It's only the really small amounts that are by volume. Most kitchen scales don't weigh accurately enough to do a teaspoon or a tablespoon. Everything else is in grams these days. Unless you're using a pre-decimal cookbook, in which case it'll still be pounds and ounces.
What you'll never see in a British or European recipe is cups, because that's completely retarded. How big is your cup? How densely is it packed? Just put that fucker on the scale and weigh it.
A cup is 8 fluid ounces, a volumetric measurement. Ounces also is a system of weight, so people sometimes confuse the two. Ideally, fluid ounce should be written as
fl oz and ounce as
oz. However, this is often not done and you have to do some inference as to which makes sense.
When it comes to baking, it's advised to not use cups precisely because the amount can be significantly skewed depending on how packed the flour is, as you noted. The big exception is water. 1g = 1mL = 1 cc, 1 fl oz = 1 oz. Lots of times you'll see recipes call for 1 cup of water and 3 cups flour. 1 cup of flour is generally regarded as 120 grams and such recipes are better expressed using ratios, by weight.
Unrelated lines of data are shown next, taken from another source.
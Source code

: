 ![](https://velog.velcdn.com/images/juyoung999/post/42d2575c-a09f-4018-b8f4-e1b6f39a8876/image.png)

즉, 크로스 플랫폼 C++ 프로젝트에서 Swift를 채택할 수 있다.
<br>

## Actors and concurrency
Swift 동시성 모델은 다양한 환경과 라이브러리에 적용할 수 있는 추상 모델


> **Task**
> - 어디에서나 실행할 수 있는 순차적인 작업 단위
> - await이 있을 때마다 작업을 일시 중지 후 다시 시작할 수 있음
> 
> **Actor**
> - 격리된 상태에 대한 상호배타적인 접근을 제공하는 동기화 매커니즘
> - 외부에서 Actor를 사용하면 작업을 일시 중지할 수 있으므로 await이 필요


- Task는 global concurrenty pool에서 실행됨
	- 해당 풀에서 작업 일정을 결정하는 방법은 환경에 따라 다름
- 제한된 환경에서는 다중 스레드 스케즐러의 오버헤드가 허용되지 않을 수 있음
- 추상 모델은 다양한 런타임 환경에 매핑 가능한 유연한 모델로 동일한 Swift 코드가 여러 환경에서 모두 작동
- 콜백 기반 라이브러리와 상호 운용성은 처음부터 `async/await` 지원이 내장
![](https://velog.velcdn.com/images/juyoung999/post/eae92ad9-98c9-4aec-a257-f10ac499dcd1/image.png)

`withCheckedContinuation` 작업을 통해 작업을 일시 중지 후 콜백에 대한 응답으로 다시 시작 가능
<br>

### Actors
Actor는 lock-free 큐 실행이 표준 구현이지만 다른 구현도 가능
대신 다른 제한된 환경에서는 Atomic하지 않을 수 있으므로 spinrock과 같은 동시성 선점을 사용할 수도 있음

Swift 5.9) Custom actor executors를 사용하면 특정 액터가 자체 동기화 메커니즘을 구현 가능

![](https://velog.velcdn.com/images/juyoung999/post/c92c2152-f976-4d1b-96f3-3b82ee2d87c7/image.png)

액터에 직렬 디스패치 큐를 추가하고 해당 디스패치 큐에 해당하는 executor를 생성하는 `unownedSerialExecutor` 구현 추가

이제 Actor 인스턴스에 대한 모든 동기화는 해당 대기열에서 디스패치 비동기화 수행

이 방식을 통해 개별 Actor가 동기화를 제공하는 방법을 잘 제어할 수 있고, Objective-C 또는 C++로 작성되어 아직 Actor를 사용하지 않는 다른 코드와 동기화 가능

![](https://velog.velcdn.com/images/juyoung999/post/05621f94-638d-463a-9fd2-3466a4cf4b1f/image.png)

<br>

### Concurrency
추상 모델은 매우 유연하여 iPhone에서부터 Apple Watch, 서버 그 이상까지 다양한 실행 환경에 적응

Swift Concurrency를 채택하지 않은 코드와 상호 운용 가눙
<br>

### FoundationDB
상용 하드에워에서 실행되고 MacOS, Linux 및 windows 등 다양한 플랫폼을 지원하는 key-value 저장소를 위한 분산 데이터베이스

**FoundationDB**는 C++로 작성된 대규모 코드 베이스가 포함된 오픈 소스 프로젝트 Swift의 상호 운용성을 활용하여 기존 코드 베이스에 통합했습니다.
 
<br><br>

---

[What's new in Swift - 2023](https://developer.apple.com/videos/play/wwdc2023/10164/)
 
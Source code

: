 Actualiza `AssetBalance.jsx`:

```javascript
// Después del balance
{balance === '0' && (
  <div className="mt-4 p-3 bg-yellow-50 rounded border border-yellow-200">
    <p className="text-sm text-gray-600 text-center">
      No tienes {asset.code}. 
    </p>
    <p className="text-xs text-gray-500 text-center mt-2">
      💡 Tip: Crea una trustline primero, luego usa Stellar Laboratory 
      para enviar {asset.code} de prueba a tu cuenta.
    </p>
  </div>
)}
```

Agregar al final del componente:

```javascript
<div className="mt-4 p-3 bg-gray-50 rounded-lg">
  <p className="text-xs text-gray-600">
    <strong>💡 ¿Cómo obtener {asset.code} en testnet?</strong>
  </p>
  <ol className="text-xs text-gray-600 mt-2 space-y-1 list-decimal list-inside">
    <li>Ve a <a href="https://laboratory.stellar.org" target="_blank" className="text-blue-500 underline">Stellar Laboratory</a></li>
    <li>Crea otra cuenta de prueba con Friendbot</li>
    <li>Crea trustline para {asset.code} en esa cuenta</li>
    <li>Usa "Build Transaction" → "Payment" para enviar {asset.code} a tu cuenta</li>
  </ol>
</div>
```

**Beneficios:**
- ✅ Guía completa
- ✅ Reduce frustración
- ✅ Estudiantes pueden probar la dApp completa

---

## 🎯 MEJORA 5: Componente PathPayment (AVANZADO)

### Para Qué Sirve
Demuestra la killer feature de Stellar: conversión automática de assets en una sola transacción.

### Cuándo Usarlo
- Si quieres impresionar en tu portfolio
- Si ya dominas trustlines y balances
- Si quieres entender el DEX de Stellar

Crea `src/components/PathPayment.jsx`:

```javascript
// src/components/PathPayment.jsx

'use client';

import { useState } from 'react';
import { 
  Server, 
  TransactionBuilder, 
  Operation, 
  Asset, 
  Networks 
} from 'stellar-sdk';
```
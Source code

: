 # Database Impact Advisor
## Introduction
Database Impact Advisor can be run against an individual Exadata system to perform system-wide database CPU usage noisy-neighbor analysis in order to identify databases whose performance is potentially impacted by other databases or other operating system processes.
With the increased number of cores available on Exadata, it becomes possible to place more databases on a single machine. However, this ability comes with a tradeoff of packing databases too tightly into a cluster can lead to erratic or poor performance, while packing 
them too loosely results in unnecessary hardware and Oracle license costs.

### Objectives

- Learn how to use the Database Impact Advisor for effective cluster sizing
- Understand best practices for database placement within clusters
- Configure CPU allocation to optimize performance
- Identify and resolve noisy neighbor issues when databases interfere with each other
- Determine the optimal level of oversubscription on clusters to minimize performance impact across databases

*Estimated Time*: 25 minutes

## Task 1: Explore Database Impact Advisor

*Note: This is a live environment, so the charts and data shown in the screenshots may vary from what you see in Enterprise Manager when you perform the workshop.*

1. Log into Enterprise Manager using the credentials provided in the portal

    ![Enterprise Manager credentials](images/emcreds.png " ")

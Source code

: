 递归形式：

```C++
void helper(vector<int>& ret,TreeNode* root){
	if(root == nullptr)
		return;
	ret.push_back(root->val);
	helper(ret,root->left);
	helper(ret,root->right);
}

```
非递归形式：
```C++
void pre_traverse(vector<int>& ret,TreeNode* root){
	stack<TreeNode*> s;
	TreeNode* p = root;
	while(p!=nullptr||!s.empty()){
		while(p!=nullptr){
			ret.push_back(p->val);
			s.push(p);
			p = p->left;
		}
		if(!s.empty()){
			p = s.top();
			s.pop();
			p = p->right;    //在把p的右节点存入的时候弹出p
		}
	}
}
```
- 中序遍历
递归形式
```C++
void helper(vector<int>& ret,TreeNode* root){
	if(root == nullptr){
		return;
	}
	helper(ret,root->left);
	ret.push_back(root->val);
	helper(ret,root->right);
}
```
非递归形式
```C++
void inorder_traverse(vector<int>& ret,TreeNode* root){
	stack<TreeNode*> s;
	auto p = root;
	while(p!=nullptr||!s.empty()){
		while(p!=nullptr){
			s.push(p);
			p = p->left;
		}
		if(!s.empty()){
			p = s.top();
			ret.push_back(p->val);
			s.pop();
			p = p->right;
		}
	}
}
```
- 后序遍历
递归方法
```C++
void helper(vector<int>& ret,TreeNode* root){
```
My go-to pizza dough recipe is 2:3 water to flour, 1/15 of flour in olive oil or butter, 1/40 flour in salt, 1/50 flour in instant yeast. If using 3 cups flour (360 grams), this equals to 360g flour, 240g water, 24g oil, 9g salt, 7.2 g instant yeast. This will yield enough for 1 half-sheet pan pizza/2 calzones or strombolis/2 medium 14" pizzas/2 large 16" flat crust pizzas. I use a bread machine, so I weigh the water, tare, add salt, tare, add oil. Weight the flour and put that on top. Weight the yeast using a postal scale and sprinkle that on top of the flour. Put bread machine on dough setting, then let it knead and rise. Extra dough goes in the freezer to be used later or you can punch the dough down and do a second rise in the fridge.